Summary. The paper constructs threshold circuits for Keccak functions, Merkle-Damgård constructions, and Merkle Trees, maps them to two transformer architectures (no-attention mapping and tokens-as-gates mapping), derives scaling laws for width and depth, and claims this provides constructive upper bounds on the computational capacity of transformers of given depth and width, with implications for steganographic capabilities in AI agents.

Significance. The constructive approach, including explicit circuit generations and mappings to transformers, offers a concrete methodology for linking cryptographic primitives to neural architectures. If the functionality-preserving mappings hold, this could inform capability evaluations, though the interpretation as upper bounds requires clarification as the results primarily establish lower bounds on required transformer sizes.

major comments (2)

[Abstract] Abstract: The central claim that the work derives 'constructive upper bounds on what a transformer of a given depth and width could plausibly compute' is not supported by the described constructions. Generating threshold circuits and mapping them demonstrates that transformers of sufficient size can implement these functions, providing lower bounds on capacity rather than upper bounds.
[Mapping to transformer architectures] Mapping to transformer architectures: The paper relies on the assumption from Merrill et al. that saturated transformers can be viewed as threshold circuits, and that the generated circuits can be mapped while preserving exact functionality. This mapping step is load-bearing for the claims but the abstract provides no verification details, circuit constructions, or error analysis to assess its validity.

minor comments (1)

The abstract mentions 'verified scaling laws' but does not specify the verification method or provide the laws explicitly in the summary.

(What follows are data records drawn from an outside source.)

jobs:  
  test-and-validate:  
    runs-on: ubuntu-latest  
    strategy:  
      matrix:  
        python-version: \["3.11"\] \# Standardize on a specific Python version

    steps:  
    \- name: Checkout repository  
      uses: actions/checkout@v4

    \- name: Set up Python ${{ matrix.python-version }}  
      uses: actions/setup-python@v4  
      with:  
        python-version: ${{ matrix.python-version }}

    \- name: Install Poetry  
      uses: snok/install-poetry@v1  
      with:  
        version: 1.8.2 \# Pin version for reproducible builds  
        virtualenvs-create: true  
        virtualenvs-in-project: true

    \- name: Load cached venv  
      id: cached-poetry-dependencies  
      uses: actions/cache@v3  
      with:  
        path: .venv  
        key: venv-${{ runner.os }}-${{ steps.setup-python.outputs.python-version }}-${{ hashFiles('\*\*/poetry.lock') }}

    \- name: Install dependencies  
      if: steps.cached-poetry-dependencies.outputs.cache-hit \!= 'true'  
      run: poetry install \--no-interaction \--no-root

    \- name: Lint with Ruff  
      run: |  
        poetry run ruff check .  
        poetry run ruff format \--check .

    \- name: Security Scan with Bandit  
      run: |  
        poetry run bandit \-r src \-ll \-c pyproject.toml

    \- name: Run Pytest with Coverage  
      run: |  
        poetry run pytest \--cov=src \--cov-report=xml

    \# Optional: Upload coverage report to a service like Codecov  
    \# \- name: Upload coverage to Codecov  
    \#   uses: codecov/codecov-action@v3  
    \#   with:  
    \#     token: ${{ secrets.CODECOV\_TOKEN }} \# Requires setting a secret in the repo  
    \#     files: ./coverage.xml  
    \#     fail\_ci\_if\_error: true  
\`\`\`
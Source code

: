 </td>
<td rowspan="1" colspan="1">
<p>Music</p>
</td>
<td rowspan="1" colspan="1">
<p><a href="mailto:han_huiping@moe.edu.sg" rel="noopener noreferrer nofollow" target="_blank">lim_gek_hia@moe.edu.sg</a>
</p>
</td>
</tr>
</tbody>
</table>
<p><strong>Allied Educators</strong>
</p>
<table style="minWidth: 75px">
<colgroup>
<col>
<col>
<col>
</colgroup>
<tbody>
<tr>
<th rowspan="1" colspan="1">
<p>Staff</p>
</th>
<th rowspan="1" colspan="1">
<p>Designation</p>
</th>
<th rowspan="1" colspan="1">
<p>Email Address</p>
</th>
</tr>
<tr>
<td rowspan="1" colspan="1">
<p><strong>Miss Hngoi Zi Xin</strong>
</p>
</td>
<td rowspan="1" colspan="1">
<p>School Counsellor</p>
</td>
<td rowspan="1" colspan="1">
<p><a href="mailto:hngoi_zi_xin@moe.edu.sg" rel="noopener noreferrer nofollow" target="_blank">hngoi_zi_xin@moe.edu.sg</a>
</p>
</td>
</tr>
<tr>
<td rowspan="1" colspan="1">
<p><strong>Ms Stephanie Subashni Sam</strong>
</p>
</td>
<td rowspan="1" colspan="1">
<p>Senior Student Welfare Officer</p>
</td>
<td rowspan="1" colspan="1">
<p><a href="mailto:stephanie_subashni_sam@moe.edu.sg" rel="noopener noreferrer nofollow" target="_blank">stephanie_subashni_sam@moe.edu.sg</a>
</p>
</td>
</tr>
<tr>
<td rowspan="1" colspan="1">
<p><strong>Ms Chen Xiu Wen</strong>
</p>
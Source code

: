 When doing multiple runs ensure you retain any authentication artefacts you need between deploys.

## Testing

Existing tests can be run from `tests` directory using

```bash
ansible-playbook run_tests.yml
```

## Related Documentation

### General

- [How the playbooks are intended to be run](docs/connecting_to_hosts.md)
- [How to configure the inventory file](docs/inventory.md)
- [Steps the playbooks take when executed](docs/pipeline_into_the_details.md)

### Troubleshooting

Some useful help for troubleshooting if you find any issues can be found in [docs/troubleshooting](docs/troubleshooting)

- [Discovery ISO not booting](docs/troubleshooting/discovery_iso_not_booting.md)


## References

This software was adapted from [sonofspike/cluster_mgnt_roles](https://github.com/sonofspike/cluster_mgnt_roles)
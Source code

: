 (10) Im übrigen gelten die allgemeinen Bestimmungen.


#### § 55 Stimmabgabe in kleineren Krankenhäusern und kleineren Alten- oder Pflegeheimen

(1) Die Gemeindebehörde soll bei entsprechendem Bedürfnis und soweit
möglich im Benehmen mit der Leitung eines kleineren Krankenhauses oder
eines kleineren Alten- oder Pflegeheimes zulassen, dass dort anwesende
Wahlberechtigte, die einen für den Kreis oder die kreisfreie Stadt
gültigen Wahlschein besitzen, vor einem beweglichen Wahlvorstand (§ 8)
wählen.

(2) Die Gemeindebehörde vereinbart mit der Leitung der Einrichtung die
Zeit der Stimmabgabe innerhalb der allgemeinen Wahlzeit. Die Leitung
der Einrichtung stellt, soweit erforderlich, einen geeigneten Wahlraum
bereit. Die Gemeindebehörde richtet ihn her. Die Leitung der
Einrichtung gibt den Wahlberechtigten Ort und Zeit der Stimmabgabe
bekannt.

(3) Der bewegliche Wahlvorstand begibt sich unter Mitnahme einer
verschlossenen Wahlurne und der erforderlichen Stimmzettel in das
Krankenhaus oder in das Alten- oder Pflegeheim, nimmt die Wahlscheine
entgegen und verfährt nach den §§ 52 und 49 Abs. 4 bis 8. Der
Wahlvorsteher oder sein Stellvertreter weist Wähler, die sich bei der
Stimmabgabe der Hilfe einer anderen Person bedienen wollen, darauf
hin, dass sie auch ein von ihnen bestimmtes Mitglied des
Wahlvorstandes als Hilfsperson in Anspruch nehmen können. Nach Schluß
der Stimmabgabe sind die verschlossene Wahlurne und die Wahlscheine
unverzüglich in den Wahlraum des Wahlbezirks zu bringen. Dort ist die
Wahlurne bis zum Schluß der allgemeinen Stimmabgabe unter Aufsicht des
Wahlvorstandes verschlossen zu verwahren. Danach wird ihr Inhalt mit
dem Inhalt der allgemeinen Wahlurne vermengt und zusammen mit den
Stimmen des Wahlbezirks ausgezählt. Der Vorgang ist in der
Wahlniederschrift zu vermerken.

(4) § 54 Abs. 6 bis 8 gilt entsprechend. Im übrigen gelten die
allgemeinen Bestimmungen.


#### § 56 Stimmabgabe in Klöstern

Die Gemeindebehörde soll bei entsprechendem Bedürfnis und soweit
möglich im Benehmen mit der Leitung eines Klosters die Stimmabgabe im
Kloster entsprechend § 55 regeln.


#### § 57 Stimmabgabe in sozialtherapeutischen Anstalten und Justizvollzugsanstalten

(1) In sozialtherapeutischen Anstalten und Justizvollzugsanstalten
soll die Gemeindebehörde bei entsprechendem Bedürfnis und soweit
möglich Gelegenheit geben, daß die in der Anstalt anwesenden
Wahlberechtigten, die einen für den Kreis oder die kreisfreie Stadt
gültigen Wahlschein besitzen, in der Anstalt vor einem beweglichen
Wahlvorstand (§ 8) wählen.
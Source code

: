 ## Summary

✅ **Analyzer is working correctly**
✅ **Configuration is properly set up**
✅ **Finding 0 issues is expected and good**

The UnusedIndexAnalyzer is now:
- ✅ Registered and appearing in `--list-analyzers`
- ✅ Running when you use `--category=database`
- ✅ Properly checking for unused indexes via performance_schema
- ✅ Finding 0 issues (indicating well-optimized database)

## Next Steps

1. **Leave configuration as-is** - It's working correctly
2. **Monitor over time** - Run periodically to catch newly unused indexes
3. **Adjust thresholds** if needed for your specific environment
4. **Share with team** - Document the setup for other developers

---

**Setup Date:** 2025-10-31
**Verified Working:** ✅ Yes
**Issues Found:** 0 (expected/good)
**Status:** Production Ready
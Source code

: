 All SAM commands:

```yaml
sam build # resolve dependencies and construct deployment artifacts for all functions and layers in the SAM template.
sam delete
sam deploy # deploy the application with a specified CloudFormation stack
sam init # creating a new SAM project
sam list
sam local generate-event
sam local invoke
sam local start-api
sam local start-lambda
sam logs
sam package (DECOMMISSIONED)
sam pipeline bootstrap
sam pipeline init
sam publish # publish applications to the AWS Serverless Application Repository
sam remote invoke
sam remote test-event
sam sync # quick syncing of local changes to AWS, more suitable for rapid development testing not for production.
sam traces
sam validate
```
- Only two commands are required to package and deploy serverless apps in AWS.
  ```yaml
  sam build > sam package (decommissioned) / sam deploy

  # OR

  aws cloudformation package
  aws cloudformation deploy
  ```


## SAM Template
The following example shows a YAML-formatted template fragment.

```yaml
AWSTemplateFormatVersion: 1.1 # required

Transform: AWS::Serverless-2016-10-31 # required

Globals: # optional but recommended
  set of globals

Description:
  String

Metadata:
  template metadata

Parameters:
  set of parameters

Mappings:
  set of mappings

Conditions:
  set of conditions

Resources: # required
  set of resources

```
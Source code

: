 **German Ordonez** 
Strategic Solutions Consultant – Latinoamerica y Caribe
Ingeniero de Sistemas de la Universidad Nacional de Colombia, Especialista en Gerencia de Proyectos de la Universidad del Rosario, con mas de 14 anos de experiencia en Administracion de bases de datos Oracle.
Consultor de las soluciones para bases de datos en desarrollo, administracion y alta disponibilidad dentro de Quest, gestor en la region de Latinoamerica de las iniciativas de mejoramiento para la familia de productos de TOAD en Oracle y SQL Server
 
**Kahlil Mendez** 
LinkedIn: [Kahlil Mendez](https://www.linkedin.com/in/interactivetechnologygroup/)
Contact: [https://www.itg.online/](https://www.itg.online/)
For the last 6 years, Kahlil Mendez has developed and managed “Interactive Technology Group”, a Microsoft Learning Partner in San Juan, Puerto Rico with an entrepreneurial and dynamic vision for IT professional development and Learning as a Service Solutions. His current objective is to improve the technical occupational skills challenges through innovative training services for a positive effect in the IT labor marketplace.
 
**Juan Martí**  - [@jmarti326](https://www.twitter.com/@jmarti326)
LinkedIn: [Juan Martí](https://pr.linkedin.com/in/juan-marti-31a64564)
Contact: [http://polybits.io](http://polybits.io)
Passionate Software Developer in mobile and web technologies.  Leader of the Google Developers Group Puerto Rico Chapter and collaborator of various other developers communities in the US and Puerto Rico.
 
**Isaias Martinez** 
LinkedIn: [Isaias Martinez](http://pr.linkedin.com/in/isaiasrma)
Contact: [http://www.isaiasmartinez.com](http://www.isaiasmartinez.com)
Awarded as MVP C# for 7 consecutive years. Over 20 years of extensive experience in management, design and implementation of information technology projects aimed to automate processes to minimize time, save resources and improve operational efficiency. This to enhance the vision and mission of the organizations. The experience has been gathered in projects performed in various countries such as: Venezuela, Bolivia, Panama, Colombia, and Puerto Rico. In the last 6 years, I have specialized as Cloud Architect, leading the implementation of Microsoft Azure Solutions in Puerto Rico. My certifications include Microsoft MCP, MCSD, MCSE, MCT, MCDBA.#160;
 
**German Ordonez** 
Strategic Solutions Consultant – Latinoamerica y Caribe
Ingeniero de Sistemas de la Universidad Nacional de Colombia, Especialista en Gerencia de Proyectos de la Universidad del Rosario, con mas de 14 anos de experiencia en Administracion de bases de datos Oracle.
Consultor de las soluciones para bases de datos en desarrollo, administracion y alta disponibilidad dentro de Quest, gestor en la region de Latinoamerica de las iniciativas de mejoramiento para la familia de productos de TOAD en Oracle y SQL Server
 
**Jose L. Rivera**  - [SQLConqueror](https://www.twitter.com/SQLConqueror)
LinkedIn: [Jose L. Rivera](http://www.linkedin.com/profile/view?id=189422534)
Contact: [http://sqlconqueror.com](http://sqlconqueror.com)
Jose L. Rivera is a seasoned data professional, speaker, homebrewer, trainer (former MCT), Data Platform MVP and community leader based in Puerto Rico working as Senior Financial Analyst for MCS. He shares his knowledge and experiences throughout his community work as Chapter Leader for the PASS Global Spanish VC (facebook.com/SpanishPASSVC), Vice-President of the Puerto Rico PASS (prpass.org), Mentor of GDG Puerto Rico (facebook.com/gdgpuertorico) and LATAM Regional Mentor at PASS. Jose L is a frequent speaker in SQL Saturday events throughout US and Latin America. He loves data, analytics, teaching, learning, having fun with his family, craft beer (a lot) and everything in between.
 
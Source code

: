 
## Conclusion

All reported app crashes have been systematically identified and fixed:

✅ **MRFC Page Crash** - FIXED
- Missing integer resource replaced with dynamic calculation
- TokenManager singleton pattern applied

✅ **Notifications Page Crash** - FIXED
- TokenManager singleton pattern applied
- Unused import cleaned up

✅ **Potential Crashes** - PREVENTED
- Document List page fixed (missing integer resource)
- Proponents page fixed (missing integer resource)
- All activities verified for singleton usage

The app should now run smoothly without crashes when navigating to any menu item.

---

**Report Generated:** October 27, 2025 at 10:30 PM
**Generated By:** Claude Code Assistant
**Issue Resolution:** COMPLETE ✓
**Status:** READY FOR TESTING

Simulated Author's Rebuttal

2 responses · 0 unresolved

We thank the referee for their careful review and for highlighting points that require clarification. We respond to each major comment below.

read point-by-point responses

Referee: [Abstract] Abstract: The central claim that the work derives 'constructive upper bounds on what a transformer of a given depth and width could plausibly compute' is not supported by the described constructions. Generating threshold circuits and mapping them demonstrates that transformers of sufficient size can implement these functions, providing lower bounds on capacity rather than upper bounds.

Authors: We agree that the constructions demonstrate sufficiency: transformers meeting the derived width and depth scaling can implement the cryptographic functions. This yields lower bounds on the minimal resources required. The abstract phrasing 'constructive upper bounds on what a transformer of a given depth and width could plausibly compute' was meant to convey that models falling below these scalings cannot implement the functions, but the wording is imprecise and risks overstating the result. We will revise the abstract to state that the work supplies constructive lower bounds on transformer size for these functions (with consequent implications for the capabilities of smaller models). revision: yes
Referee: [Mapping to transformer architectures] Mapping to transformer architectures: The paper relies on the assumption from Merrill et al. that saturated transformers can be viewed as threshold circuits, and that the generated circuits can be mapped while preserving exact functionality. This mapping step is load-bearing for the claims but the abstract provides no verification details, circuit constructions, or error analysis to assess its validity.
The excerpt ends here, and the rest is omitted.